For information about the hardware and software requirements, see Planning your deployment.

Prerequisites

  • Access to an OpenShift Container Platform cluster using an account with cluster-admin and Operator installation permissions.
  • You must have at least three worker nodes in the Red Hat OpenShift Container Platform cluster.
Important
  • When you need to override the cluster-wide default node selector for OpenShift Data Foundation, you can use the following command in the command line interface to specify a blank node selector for the openshift-storage namespace (create openshift-storage namespace in this case):
$ oc annotate namespace openshift-storage openshift.io/node-selector=

Procedure

  1. Log in to the OpenShift Web Console.
  2. Click Operators → OperatorHub.
  3. Scroll or type OpenShift Data Foundation into the Filter by keyword box to find the OpenShift Data Foundation Operator.
  4. Click Install.
  5. Set the following options on the Install Operator page:

    1. Update Channel as stable-4.12.
    2. Installation Mode as A specific namespace on the cluster.
    3. Installed Namespace as Operator recommended namespace openshift-storage. If Namespace openshift-storage does not exist, it is created during the operator installation.
  6. Select Approval Strategy as Automatic or Manual.

    If you select Automatic updates, then the Operator Lifecycle Manager (OLM) automatically upgrades the running instance of your Operator without any intervention.

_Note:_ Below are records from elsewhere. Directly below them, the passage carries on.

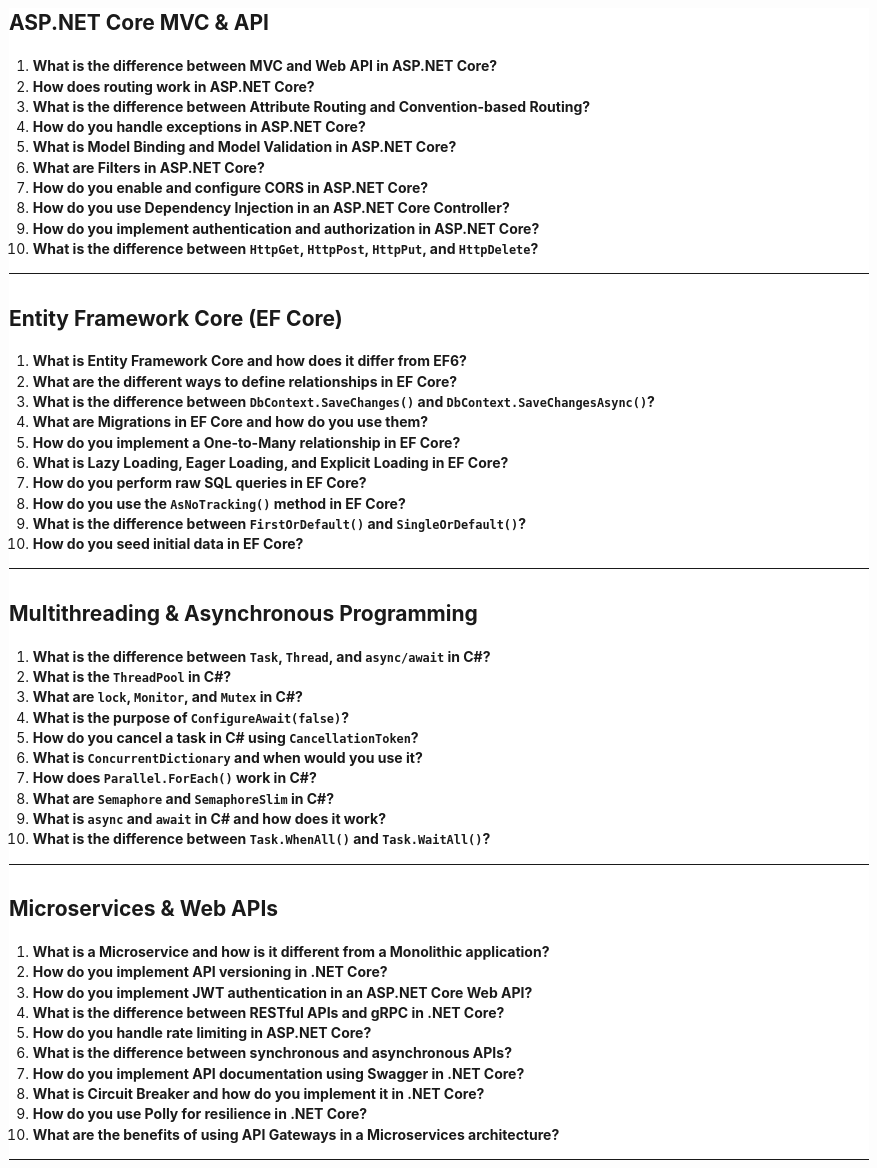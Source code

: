
## **ASP.NET Core MVC & API**

1. **What is the difference between MVC and Web API in ASP.NET Core?**
2. **How does routing work in ASP.NET Core?**
3. **What is the difference between Attribute Routing and Convention-based Routing?**
4. **How do you handle exceptions in ASP.NET Core?**
5. **What is Model Binding and Model Validation in ASP.NET Core?**
6. **What are Filters in ASP.NET Core?**
7. **How do you enable and configure CORS in ASP.NET Core?**
8. **How do you use Dependency Injection in an ASP.NET Core Controller?**
9. **How do you implement authentication and authorization in ASP.NET Core?**
10. **What is the difference between `HttpGet`, `HttpPost`, `HttpPut`, and `HttpDelete`?**

---

## **Entity Framework Core (EF Core)**

1. **What is Entity Framework Core and how does it differ from EF6?**
2. **What are the different ways to define relationships in EF Core?**
3. **What is the difference between `DbContext.SaveChanges()` and `DbContext.SaveChangesAsync()`?**
4. **What are Migrations in EF Core and how do you use them?**
5. **How do you implement a One-to-Many relationship in EF Core?**
6. **What is Lazy Loading, Eager Loading, and Explicit Loading in EF Core?**
7. **How do you perform raw SQL queries in EF Core?**
8. **How do you use the `AsNoTracking()` method in EF Core?**
9. **What is the difference between `FirstOrDefault()` and `SingleOrDefault()`?**
10. **How do you seed initial data in EF Core?**

---

## **Multithreading & Asynchronous Programming**

1. **What is the difference between `Task`, `Thread`, and `async/await` in C#?**
2. **What is the `ThreadPool` in C#?**
3. **What are `lock`, `Monitor`, and `Mutex` in C#?**
4. **What is the purpose of `ConfigureAwait(false)`?**
5. **How do you cancel a task in C# using `CancellationToken`?**
6. **What is `ConcurrentDictionary` and when would you use it?**
7. **How does `Parallel.ForEach()` work in C#?**
8. **What are `Semaphore` and `SemaphoreSlim` in C#?**
9. **What is `async` and `await` in C# and how does it work?**
10. **What is the difference between `Task.WhenAll()` and `Task.WaitAll()`?**

---

## **Microservices & Web APIs**

1. **What is a Microservice and how is it different from a Monolithic application?**
2. **How do you implement API versioning in .NET Core?**
3. **How do you implement JWT authentication in an ASP.NET Core Web API?**
4. **What is the difference between RESTful APIs and gRPC in .NET Core?**
5. **How do you handle rate limiting in ASP.NET Core?**
6. **What is the difference between synchronous and asynchronous APIs?**
7. **How do you implement API documentation using Swagger in .NET Core?**
8. **What is Circuit Breaker and how do you implement it in .NET Core?**
9. **How do you use Polly for resilience in .NET Core?**
10. **What are the benefits of using API Gateways in a Microservices architecture?**

---
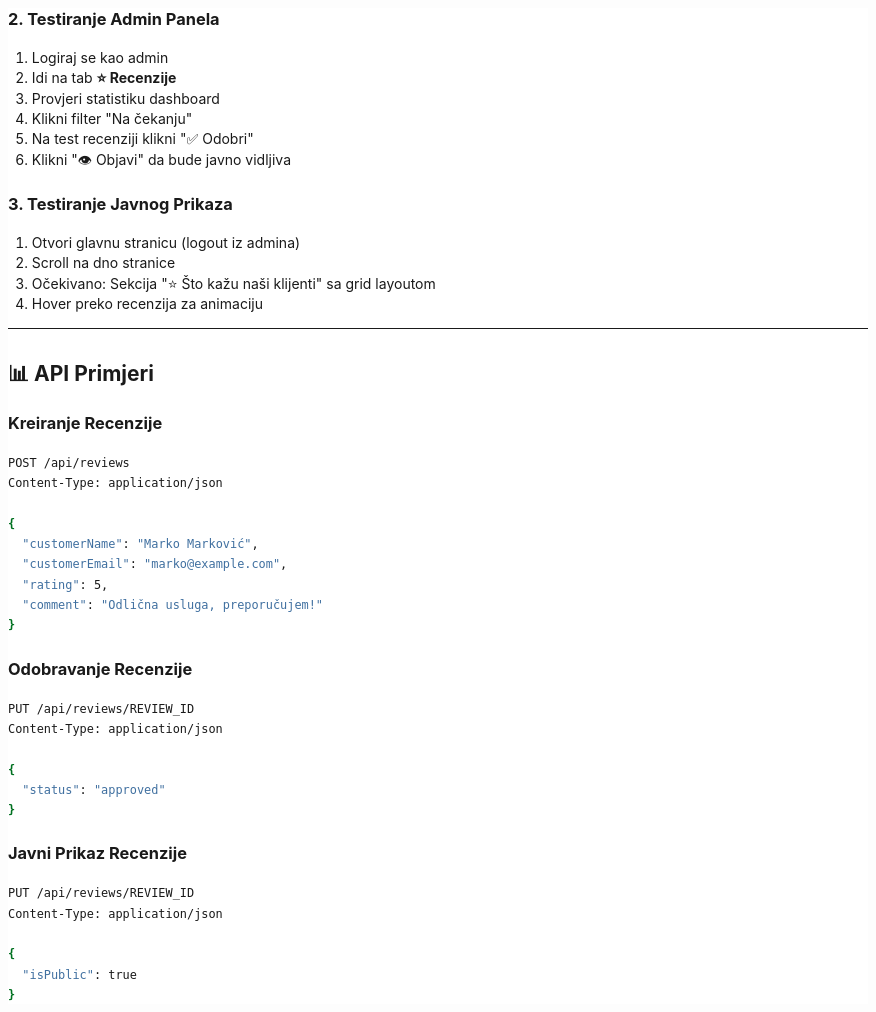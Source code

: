 ### 2. Testiranje Admin Panela

1. Logiraj se kao admin
2. Idi na tab **⭐ Recenzije**
3. Provjeri statistiku dashboard
4. Klikni filter "Na čekanju"
5. Na test recenziji klikni "✅ Odobri"
6. Klikni "👁️ Objavi" da bude javno vidljiva

### 3. Testiranje Javnog Prikaza

1. Otvori glavnu stranicu (logout iz admina)
2. Scroll na dno stranice
3. Očekivano: Sekcija "⭐ Što kažu naši klijenti" sa grid layoutom
4. Hover preko recenzija za animaciju

---

## 📊 API Primjeri

### Kreiranje Recenzije
```bash
POST /api/reviews
Content-Type: application/json

{
  "customerName": "Marko Marković",
  "customerEmail": "marko@example.com",
  "rating": 5,
  "comment": "Odlična usluga, preporučujem!"
}
```

### Odobravanje Recenzije
```bash
PUT /api/reviews/REVIEW_ID
Content-Type: application/json

{
  "status": "approved"
}
```

### Javni Prikaz Recenzije
```bash
PUT /api/reviews/REVIEW_ID
Content-Type: application/json

{
  "isPublic": true
}
```
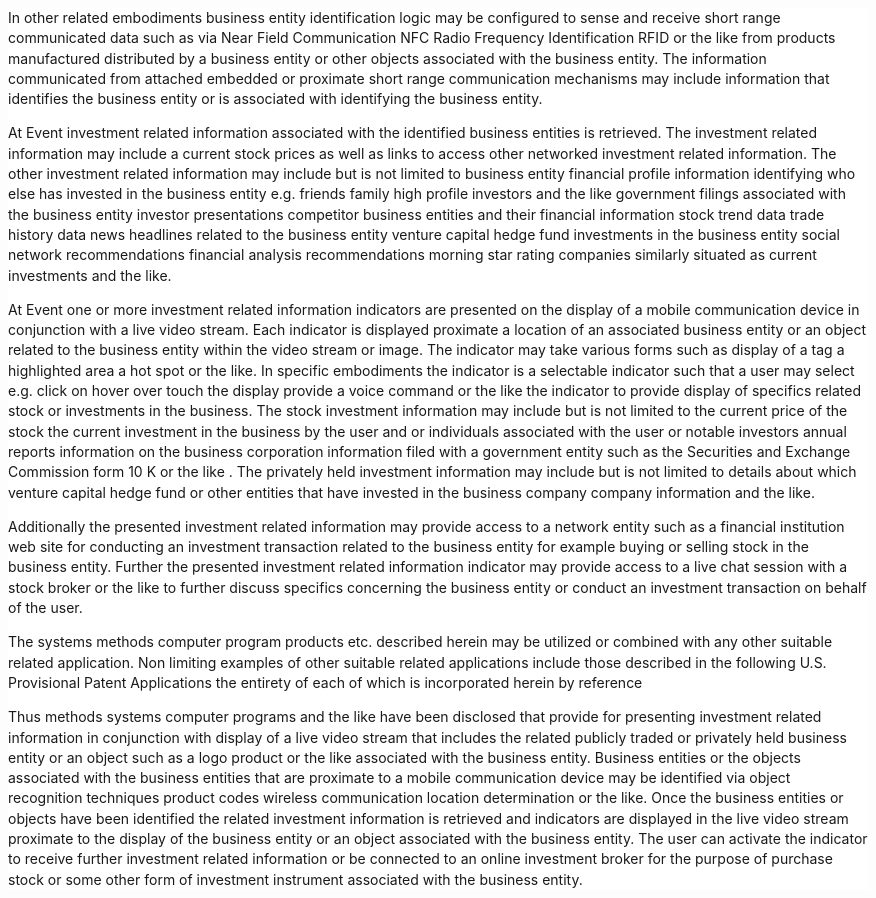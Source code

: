 In other related embodiments business entity identification logic may be configured to sense and receive short range communicated data such as via Near Field Communication NFC Radio Frequency Identification RFID or the like from products manufactured distributed by a business entity or other objects associated with the business entity. The information communicated from attached embedded or proximate short range communication mechanisms may include information that identifies the business entity or is associated with identifying the business entity.

At Event investment related information associated with the identified business entities is retrieved. The investment related information may include a current stock prices as well as links to access other networked investment related information. The other investment related information may include but is not limited to business entity financial profile information identifying who else has invested in the business entity e.g. friends family high profile investors and the like government filings associated with the business entity investor presentations competitor business entities and their financial information stock trend data trade history data news headlines related to the business entity venture capital hedge fund investments in the business entity social network recommendations financial analysis recommendations morning star rating companies similarly situated as current investments and the like.

At Event one or more investment related information indicators are presented on the display of a mobile communication device in conjunction with a live video stream. Each indicator is displayed proximate a location of an associated business entity or an object related to the business entity within the video stream or image. The indicator may take various forms such as display of a tag a highlighted area a hot spot or the like. In specific embodiments the indicator is a selectable indicator such that a user may select e.g. click on hover over touch the display provide a voice command or the like the indicator to provide display of specifics related stock or investments in the business. The stock investment information may include but is not limited to the current price of the stock the current investment in the business by the user and or individuals associated with the user or notable investors annual reports information on the business corporation information filed with a government entity such as the Securities and Exchange Commission form 10 K or the like . The privately held investment information may include but is not limited to details about which venture capital hedge fund or other entities that have invested in the business company company information and the like.

Additionally the presented investment related information may provide access to a network entity such as a financial institution web site for conducting an investment transaction related to the business entity for example buying or selling stock in the business entity. Further the presented investment related information indicator may provide access to a live chat session with a stock broker or the like to further discuss specifics concerning the business entity or conduct an investment transaction on behalf of the user.

The systems methods computer program products etc. described herein may be utilized or combined with any other suitable related application. Non limiting examples of other suitable related applications include those described in the following U.S. Provisional Patent Applications the entirety of each of which is incorporated herein by reference 

Thus methods systems computer programs and the like have been disclosed that provide for presenting investment related information in conjunction with display of a live video stream that includes the related publicly traded or privately held business entity or an object such as a logo product or the like associated with the business entity. Business entities or the objects associated with the business entities that are proximate to a mobile communication device may be identified via object recognition techniques product codes wireless communication location determination or the like. Once the business entities or objects have been identified the related investment information is retrieved and indicators are displayed in the live video stream proximate to the display of the business entity or an object associated with the business entity. The user can activate the indicator to receive further investment related information or be connected to an online investment broker for the purpose of purchase stock or some other form of investment instrument associated with the business entity.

    If you select Manual updates, then the OLM creates an update request. As a cluster administrator, you must then manually approve that update request to update the Operator to a newer version.

  7. Ensure that the Enable option is selected for the Console plugin.
  8. Click Install.

Verification steps

  • Verify that the OpenShift Data Foundation Operator shows a green tick indicating successful installation.
  • After the operator is successfully installed, a pop-up with a message, Web console update is available appears on the user interface. Click Refresh web console from this pop-up for the console changes to reflect.

    • In the Web Console, navigate to Storage and verify if Data Foundation is available.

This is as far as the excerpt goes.